Hormones & Peptides

Hormones of peptides: basic information

Peptide hormones (small peptides, oligopeptides, simple proteins, glycoproteins) – the most numerous and diverse in composition and variable in a comparatively biological terms, the class of hormonal compounds.

Among the peptide hormones containing 3 to 200 amino acid residues are all the hypothalamic hormones and pituitary hormones, as well as insulin and glucagon secreted by the pancreas.
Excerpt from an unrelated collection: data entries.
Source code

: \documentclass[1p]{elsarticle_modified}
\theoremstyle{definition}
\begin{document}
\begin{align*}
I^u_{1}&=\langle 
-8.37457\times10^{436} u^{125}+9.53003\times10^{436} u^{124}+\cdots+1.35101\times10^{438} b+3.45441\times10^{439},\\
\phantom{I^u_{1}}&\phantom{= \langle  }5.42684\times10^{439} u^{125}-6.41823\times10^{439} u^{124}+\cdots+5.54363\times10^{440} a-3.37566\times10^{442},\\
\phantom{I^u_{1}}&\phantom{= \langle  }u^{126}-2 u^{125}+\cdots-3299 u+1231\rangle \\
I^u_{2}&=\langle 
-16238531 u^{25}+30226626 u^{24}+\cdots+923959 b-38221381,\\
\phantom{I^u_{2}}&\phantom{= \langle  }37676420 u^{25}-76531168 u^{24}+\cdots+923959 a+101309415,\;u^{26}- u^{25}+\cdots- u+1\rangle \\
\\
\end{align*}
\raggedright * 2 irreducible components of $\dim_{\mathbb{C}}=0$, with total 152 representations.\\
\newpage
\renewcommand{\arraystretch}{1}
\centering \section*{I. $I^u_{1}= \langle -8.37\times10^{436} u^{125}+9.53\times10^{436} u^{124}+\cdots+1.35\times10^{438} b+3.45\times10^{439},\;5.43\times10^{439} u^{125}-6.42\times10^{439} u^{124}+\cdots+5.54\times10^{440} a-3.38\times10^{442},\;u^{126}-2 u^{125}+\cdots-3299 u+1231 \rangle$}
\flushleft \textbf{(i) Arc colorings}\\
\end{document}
According to the peculiarities of the chemical structure, properties and physiological functions of the hormones entering into it, this class can be divided into families:

1) neurohypophysisal peptides;

2) hypothalamic peptide releasing factors;

3) angiotensins;

4) oligopeptidnyh pituitary hormones of some ACTH;

5) oligopeptidnyh hormones such as glucagon and hormones of the gastrointestinal tract;

6) insulin;

7) polypeptide hormones regulating the exchange of calcium, and polypeptide hormones regulating the exchange of phosphorus;

8) single-chain (monomeric) peptide hormones of some STG;

9) dimeric glycoprotein hormones.

It is assumed that representatives of each of the majority of the families listed have emerged at the earliest stages of the evolution of vertebrates from the common hormonal progenitor through a series of consecutive mutations and duplications of the coding gene, as well as the associations of modified genes into larger ones.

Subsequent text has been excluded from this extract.